◆ Task objective
Pull every line that includes the word "TargetID" out of the data below and copy it.

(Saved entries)
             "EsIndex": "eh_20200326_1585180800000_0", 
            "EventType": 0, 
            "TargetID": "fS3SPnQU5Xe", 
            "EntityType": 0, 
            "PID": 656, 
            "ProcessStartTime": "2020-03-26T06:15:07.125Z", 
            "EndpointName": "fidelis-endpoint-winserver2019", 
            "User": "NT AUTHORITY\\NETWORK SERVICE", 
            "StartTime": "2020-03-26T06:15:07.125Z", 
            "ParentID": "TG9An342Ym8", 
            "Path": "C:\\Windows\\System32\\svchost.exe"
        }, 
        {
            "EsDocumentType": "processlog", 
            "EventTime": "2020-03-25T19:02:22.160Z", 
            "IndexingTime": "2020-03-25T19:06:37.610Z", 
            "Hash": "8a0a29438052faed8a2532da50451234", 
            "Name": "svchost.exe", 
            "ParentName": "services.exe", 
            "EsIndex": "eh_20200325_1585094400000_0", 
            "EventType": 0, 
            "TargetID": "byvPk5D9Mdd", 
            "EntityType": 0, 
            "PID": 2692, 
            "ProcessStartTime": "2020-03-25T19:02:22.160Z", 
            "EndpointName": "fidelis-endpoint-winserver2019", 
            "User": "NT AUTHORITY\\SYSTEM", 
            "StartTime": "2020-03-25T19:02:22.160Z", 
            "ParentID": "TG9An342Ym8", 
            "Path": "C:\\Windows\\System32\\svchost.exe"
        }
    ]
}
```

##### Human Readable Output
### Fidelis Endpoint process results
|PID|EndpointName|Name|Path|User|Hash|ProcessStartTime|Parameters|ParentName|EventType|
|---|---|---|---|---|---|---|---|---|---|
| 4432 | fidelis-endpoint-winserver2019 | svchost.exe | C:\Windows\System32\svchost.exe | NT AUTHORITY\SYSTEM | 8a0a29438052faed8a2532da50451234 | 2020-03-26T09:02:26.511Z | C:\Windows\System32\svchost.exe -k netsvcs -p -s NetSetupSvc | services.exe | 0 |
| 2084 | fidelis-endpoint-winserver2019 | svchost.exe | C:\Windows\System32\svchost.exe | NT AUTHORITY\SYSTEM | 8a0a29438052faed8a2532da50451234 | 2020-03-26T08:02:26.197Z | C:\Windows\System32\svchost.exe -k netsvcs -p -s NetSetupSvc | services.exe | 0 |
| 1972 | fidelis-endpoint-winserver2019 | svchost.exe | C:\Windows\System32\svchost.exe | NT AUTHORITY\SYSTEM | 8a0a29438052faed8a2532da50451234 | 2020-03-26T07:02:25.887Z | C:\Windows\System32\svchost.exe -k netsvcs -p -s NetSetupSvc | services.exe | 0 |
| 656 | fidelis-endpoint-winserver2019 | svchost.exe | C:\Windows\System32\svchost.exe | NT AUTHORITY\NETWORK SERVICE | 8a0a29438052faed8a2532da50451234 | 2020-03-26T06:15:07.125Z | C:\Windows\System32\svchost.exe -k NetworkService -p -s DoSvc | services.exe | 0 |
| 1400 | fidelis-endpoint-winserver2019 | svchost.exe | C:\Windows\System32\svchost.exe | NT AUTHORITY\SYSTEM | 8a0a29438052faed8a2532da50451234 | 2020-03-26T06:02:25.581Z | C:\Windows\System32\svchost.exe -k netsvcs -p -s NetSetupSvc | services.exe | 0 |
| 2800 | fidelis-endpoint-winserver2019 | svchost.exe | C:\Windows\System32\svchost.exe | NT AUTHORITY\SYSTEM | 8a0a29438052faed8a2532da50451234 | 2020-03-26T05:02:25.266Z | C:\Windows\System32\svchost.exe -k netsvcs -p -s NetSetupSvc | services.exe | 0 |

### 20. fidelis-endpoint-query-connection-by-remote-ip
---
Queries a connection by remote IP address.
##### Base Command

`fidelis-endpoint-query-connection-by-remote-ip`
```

◆ Result below
            "TargetID": "fS3SPnQU5Xe", 
            "TargetID": "byvPk5D9Mdd", 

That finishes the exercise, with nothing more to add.